Copy out, from the data below, each line in which the word "upon" occurs.

Collected data:
•••••

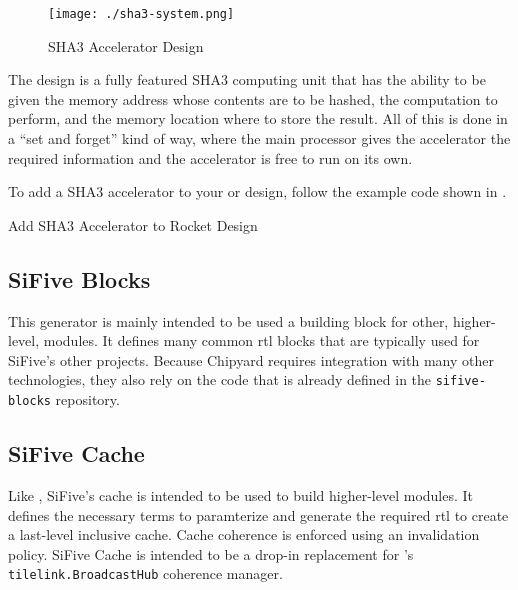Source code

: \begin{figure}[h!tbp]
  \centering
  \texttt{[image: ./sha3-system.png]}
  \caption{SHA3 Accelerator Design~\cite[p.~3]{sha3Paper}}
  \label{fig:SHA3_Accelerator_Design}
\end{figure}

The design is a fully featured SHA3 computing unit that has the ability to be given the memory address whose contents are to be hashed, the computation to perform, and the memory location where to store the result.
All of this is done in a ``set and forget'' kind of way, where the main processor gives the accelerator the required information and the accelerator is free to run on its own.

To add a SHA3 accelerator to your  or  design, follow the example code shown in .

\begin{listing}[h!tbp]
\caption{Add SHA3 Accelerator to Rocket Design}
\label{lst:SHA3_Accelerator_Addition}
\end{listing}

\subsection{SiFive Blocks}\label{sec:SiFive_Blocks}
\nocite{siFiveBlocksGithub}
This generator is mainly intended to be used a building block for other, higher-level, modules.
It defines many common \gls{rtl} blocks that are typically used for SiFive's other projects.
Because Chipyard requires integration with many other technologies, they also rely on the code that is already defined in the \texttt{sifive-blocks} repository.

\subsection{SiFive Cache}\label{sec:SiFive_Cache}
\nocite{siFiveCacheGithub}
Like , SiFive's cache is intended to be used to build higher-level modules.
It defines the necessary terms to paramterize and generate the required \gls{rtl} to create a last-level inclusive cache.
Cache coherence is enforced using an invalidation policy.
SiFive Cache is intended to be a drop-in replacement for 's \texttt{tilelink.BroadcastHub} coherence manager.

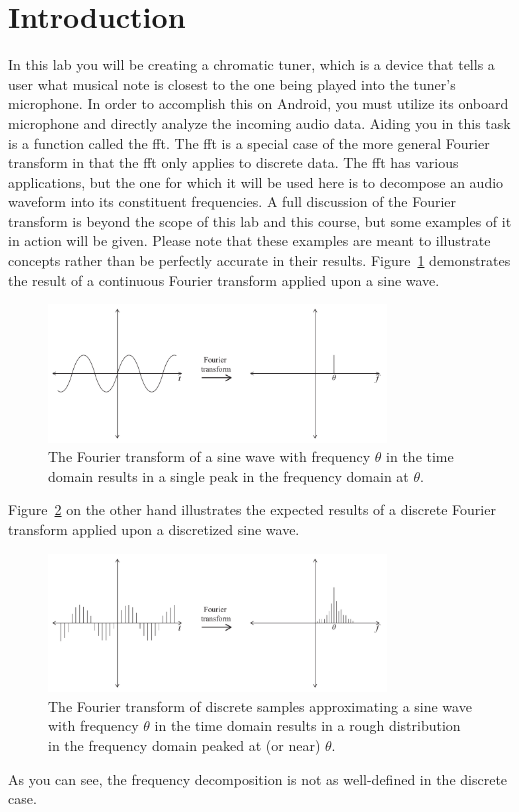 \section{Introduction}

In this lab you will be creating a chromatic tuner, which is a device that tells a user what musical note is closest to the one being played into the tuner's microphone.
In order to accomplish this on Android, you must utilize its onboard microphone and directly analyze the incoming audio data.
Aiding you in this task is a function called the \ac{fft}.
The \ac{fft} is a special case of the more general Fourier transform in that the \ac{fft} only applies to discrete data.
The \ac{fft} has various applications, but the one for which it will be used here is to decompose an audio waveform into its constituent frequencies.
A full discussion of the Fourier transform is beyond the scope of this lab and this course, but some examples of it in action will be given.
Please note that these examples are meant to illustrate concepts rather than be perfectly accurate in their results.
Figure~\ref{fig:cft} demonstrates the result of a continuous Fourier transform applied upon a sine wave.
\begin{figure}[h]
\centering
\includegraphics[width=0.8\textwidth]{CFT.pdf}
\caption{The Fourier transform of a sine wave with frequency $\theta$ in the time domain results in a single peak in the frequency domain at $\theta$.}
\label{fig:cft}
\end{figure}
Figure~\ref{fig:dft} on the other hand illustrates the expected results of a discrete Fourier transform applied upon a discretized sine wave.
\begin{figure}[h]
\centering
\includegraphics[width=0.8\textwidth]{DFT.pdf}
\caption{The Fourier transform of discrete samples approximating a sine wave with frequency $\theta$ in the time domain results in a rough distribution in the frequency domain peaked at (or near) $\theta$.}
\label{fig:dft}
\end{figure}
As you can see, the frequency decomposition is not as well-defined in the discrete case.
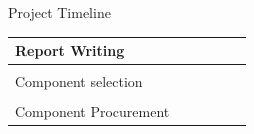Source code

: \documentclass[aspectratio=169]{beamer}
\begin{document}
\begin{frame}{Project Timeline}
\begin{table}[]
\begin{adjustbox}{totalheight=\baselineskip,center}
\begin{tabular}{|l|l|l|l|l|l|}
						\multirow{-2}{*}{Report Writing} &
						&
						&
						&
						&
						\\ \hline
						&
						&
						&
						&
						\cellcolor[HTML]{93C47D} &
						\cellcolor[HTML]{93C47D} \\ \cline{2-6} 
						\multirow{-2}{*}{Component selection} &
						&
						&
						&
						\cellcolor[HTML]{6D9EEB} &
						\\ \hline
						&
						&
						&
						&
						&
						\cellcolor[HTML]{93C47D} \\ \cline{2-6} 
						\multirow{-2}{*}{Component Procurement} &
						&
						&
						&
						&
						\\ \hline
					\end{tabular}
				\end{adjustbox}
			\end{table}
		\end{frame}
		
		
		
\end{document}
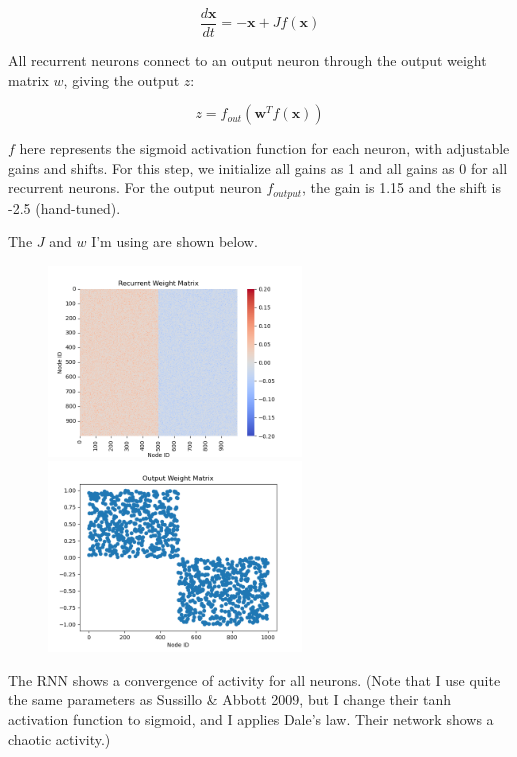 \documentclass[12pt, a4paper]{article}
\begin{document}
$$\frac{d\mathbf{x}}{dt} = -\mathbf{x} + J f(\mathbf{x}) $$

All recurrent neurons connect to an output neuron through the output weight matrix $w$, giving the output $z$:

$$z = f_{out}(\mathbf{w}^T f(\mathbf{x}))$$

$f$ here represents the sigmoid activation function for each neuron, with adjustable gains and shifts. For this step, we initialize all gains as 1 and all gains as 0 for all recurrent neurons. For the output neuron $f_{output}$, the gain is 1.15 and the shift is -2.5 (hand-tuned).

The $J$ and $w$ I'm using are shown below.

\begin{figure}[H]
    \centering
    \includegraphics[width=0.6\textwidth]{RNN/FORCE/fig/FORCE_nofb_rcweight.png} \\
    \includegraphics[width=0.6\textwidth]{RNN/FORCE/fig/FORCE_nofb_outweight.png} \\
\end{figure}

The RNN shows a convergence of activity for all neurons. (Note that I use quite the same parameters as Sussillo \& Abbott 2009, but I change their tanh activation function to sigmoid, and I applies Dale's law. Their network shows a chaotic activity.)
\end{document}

•••••

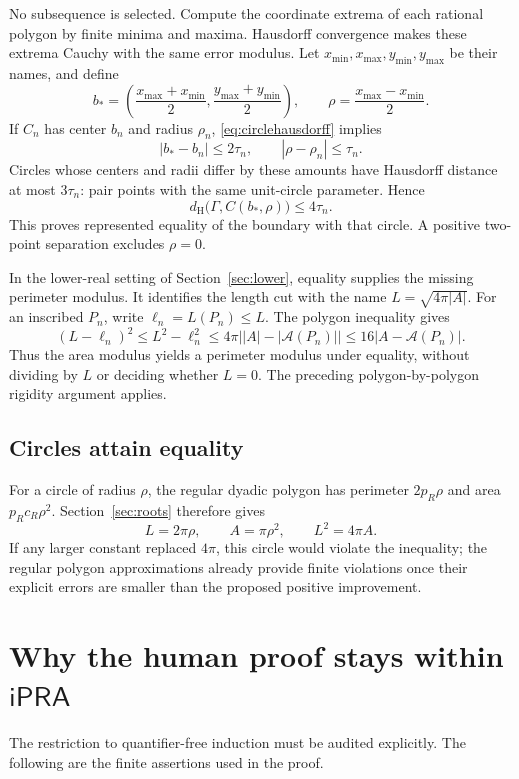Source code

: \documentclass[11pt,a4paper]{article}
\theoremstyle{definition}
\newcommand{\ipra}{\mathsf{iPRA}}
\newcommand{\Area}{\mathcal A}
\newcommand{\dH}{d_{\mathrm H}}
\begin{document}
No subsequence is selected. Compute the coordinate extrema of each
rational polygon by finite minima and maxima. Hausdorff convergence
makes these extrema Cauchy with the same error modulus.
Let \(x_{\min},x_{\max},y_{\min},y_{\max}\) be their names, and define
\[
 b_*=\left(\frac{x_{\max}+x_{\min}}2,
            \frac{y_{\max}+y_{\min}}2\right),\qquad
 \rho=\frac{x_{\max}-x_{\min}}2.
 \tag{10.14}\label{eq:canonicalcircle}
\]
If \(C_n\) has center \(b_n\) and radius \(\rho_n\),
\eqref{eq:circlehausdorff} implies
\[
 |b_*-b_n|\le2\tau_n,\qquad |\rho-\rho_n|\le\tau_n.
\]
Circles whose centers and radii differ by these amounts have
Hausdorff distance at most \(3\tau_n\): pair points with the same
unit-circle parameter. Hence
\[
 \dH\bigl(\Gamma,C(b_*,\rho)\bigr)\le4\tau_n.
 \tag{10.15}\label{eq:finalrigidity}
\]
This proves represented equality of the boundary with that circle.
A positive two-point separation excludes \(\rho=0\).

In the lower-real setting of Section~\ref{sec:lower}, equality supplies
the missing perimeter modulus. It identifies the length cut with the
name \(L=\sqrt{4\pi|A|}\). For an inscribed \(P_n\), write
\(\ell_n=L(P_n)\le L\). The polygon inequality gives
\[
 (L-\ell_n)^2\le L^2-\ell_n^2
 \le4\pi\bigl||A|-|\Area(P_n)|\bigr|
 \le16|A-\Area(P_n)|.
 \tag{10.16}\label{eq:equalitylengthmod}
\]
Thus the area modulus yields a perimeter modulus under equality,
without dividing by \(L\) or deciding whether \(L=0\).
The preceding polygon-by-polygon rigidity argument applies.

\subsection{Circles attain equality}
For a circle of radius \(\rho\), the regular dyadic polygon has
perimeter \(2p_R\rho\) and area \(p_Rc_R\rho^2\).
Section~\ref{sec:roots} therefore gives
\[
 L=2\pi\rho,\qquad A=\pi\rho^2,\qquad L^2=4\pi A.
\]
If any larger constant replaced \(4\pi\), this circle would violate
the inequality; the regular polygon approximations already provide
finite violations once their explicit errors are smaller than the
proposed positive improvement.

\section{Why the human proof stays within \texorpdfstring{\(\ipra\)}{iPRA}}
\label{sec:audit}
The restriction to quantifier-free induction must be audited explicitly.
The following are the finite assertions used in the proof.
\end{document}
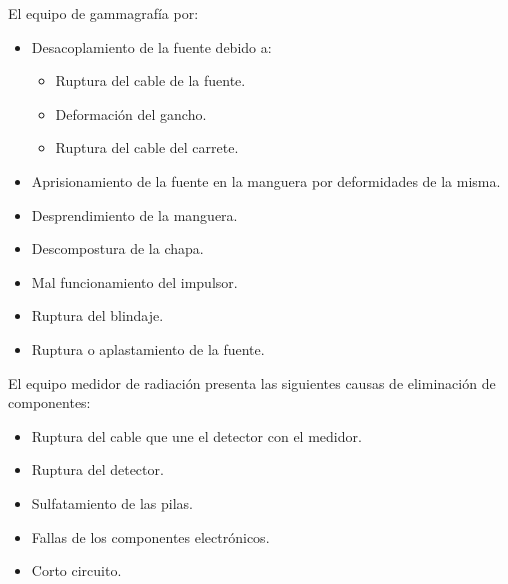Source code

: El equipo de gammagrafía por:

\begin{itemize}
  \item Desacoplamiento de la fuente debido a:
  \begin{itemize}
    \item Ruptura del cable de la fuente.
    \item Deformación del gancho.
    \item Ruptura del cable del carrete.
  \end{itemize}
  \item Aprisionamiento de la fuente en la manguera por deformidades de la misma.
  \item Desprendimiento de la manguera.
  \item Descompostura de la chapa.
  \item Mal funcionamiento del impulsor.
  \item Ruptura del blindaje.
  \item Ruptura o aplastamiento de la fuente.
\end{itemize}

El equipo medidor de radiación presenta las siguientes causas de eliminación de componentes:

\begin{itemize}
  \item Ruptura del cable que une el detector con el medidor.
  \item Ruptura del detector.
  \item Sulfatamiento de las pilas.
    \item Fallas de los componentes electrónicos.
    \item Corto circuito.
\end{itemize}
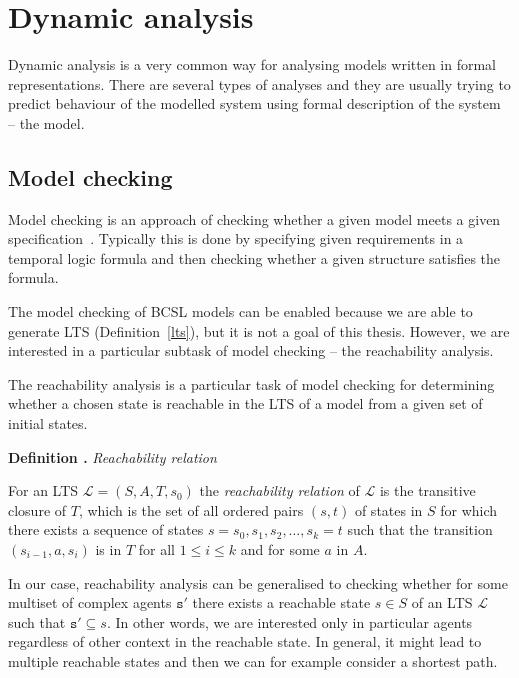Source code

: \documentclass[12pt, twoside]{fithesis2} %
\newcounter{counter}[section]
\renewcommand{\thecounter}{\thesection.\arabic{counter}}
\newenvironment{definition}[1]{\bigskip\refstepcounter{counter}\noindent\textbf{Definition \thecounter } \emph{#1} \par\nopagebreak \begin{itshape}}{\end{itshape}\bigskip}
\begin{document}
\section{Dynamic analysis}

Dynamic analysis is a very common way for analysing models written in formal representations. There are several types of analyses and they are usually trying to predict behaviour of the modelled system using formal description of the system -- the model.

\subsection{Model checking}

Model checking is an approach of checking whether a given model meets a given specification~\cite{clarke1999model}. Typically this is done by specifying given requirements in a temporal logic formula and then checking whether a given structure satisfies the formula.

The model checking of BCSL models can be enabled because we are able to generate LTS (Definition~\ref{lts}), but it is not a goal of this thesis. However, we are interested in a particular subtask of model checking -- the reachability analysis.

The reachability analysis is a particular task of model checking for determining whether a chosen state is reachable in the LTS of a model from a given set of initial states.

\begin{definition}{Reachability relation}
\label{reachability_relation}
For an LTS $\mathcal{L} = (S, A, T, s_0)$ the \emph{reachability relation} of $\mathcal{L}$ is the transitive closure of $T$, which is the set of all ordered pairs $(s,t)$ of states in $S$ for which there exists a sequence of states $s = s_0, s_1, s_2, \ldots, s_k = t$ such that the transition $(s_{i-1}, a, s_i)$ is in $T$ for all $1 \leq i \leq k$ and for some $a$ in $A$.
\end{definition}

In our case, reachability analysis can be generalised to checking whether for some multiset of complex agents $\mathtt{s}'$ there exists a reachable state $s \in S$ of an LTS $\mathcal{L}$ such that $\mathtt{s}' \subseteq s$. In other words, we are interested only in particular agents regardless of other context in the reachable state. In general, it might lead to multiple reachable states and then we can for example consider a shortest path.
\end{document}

•••••

▸ FINAL ANSWER:
Figure~\ref{fig:cft} demonstrates the result of a continuous Fourier transform applied upon a sine wave.
Figure~\ref{fig:dft} on the other hand illustrates the expected results of a discrete Fourier transform applied upon a discretized sine wave.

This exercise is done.